Former Oklahoma basketball star Ryan Minor still fighting, this time for his life
By Chip Rouse
Former Oklahoma All-American Ryan Minor has always been a fighter and tough competitor, but now he is fighting for something much bigger than sports.
In September, the former Sooner basketball and baseball star was diagnosed with Stage IV colon cancer. At the time of the diagnosis Minor learned that the cancer had spread to his liver and that he is not a candidate for surgery because the tumor is too large.
Minor has known about this for several months, but the rest of us learned about the situation in a social media post by Minor’s brother, Damon, himself a fellow OU baseball and Major League Baseball alum.
“It’s tough,” Ryan told Berry Tramel, sports columnist for The Oklahoman, in an interview last week from his home in Salisbury, Maryland. “I’ve always been the guy who could handle anything. Now you don’t really have any control.”
Minor, now 48, averaged 22.5 points a game in four basketball seasons at OU, two seasons under Billy Tubbs and two under Kelvin Sampson. He was a two-time All-American in 1995 and 1996 and Big Eight Co-Player of the Year in 1995, sharing the honor with Bryant “Big Country” Reeves of Oklahoma State. His sophomore season in 1993-94, he helped lead the Sooners to the Big 12 championship.

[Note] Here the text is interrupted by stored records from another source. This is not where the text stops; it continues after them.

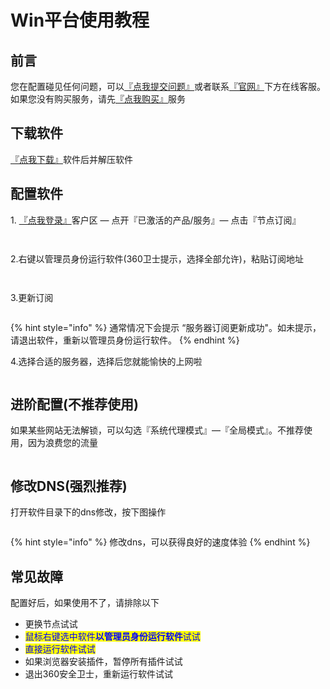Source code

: # Win平台使用教程

## **前言**

您在配置碰见任何问题，可以[『点我提交问题』](https://www.lengjiao.me/submitticket.php)或者联系[『官网』](https://www.lengjiao.me)下方在线客服。如果您没有购买服务，请先[『点我购买』](https://www.lengjiao.me/cart.php)服务

## 下载软件

&#x20;[『点我下载』](https://alumninpustedutw-my.sharepoint.com/:u:/g/personal/empty\_alumni\_npust\_edu\_tw/Efg633LAYOFDlFc1rEru5XcBpy0dqzSNnjw2Ddfg\_mmSyw?download=1)软件后并解压软件

## 配置软件

1\. [『点我登录』](https://www.lengjiao.me/clientarea.php)客户区 — 点开『已激活的产品/服务』— 点击『节点订阅』

<figure><img src="https://baijiahao.baidu.com/bjh/picproxy?param=usauzJ08pXVfnnQCsR7wqP%2F5%2FOEUIVQ3v%2BFpiKFJ2f%2F2y0QyEKZUroZnhy%2B4FFukFmVXHwch2me0d5yTwiAKbIS0LOSekY1MX%2BSQeLYWiTOARQb6PSMDurGQssApWbc%2B" alt=""><figcaption></figcaption></figure>

<figure><img src="https://baijiahao.baidu.com/bjh/picproxy?param=usauzJ08pXVfnnQCsR7wqP%2F5%2FOEUIVQ3v%2BFpiKFJ2f%2F2y0QyEKZUroZnhy%2B4FFukFmVXHwch2mcqHZ%2BWdfK0ADpR0luaJIpU6URjV1%2BaAQrpiur2pgjznQ0TkWBEEa3t" alt=""><figcaption></figcaption></figure>

2.右键以管理员身份运行软件(360卫士提示，选择全部允许)，粘贴订阅地址

<figure><img src="https://baijiahao.baidu.com/bjh/picproxy?param=usauzJ08pXVfnnQCsR7wqP%2F5%2FOEUIVQ3v%2BFpiKFJ2f%2F2y0QyEKZUroZnhy%2B4FFukFmVXHwch2mee8AzzW1IM%2BntmkVAMqNlor7w1mY5IpkZpCkycr5ce4BqOj%2BO8hwDj" alt=""><figcaption></figcaption></figure>

<figure><img src="https://baijiahao.baidu.com/bjh/picproxy?param=usauzJ08pXVfnnQCsR7wqP%2F5%2FOEUIVQ3v%2BFpiKFJ2f%2F2y0QyEKZUroZnhy%2B4FFukFmVXHwch2mdMcNRB8Px80EBQc%2BpCRv%2BkjHCaCPBtr%2Fpi6993%2FE%2FD9EoDW7IU8RlJ" alt=""><figcaption></figcaption></figure>

3.更新订阅

<figure><img src="https://baijiahao.baidu.com/bjh/picproxy?param=usauzJ08pXVfnnQCsR7wqP%2F5%2FOEUIVQ3v%2BFpiKFJ2f%2F2y0QyEKZUroZnhy%2B4FFukFmVXHwch2mexuoghAs9rKVB89mu1c%2Fh7I2sqOoPNyXpQlmLSBmy1VaHmr0s792cw" alt=""><figcaption></figcaption></figure>

{% hint style="info" %}
通常情况下会提示  “服务器订阅更新成功"。如未提示，请退出软件，重新以管理员身份运行软件。
{% endhint %}

4.选择合适的服务器，选择后您就能愉快的上网啦

<figure><img src="https://baijiahao.baidu.com/bjh/picproxy?param=usauzJ08pXVfnnQCsR7wqP%2F5%2FOEUIVQ3v%2BFpiKFJ2f%2F2y0QyEKZUroZnhy%2B4FFukFmVXHwch2mdGL%2FPqHTqJOgUQwTmNcjX8iNqpSWLDPzuvB9IV0EmBJhqOj%2BO8hwDj" alt=""><figcaption></figcaption></figure>

## 进阶配置(不推荐使用)

如果某些网站无法解锁，可以勾选『系统代理模式』—『全局模式』。不推荐使用，因为浪费您的流量

<figure><img src="https://baijiahao.baidu.com/bjh/picproxy?param=usauzJ08pXVfnnQCsR7wqP%2F5%2FOEUIVQ3v%2BFpiKFJ2f%2F2y0QyEKZUroZnhy%2B4FFukFmVXHwch2md57TO5E%2Bz9lkw0fHoZ0eyWxE5hRmyoPwETCT4DuJfzjf4wxZ%2BtKFqz" alt=""><figcaption></figcaption></figure>

## 修改DNS(强烈推荐)

打开软件目录下的dns修改，按下图操作

<figure><img src="https://baijiahao.baidu.com/bjh/picproxy?param=usauzJ08pXVfnnQCsR7wqP%2F5%2FOEUIVQ3v%2BFpiKFJ2f%2F2y0QyEKZUroZnhy%2B4FFukFmVXHwch2meLK%2FouDssWTIKVqrWYixTsGwfSm5rDeU%2FpK3MxpxGTBfik3U%2FikfGT" alt=""><figcaption></figcaption></figure>

{% hint style="info" %}
修改dns，可以获得良好的速度体验
{% endhint %}

## 常见故障

配置好后，如果使用不了，请排除以下

* 更换节点试试
* <mark style="color:blue;">鼠标右键选中软件</mark><mark style="color:blue;">**以管理员身份运行软件**</mark><mark style="color:blue;">试试</mark>
* <mark style="color:blue;">直接运行软件试试</mark>
* 如果浏览器安装插件，暂停所有插件试试
* 退出360安全卫士，重新运行软件试试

Although Minor was selected in the second round of the 1996 NBA Draft by the Philadelphia 76ers, he was released by the 76ers prior to the season. That didn’t seem to affect his professional aspirations because Minor was also an accomplished baseball player.
He was a member of the Oklahoma baseball squad that won the College World Series in 1994, the second national title in baseball by the Sooners. He was selected in the seventh round of the 1995 MLB Draft by the New York Mets but chose not to sign and return to school for his senior season in basketball and baseball.
The Baltimore Orioles picked Minor in the 33rd round of the MLB Draft the following year. After two seasons in the Orioles minor league organization, Ryan made his MLB debut in 1998. He will forever be remembered as the player who replaced Cal Ripken Jr. the day the latter’s MLB record consecutive games streak ended. He played four seasons in the major leagues, from 1998 to 2001. Three of those were with Baltimore and one with the Montreal Expos.
From 2006 to 2010, Minor serves as an assistant coach in the minor leagues, and from 2010-2021, he managed several minor league teams.
Our thoughts and prayers are with Ryan, his wife Allyson and their two daughters, 16-year-old Regan and 9-year-old Finley.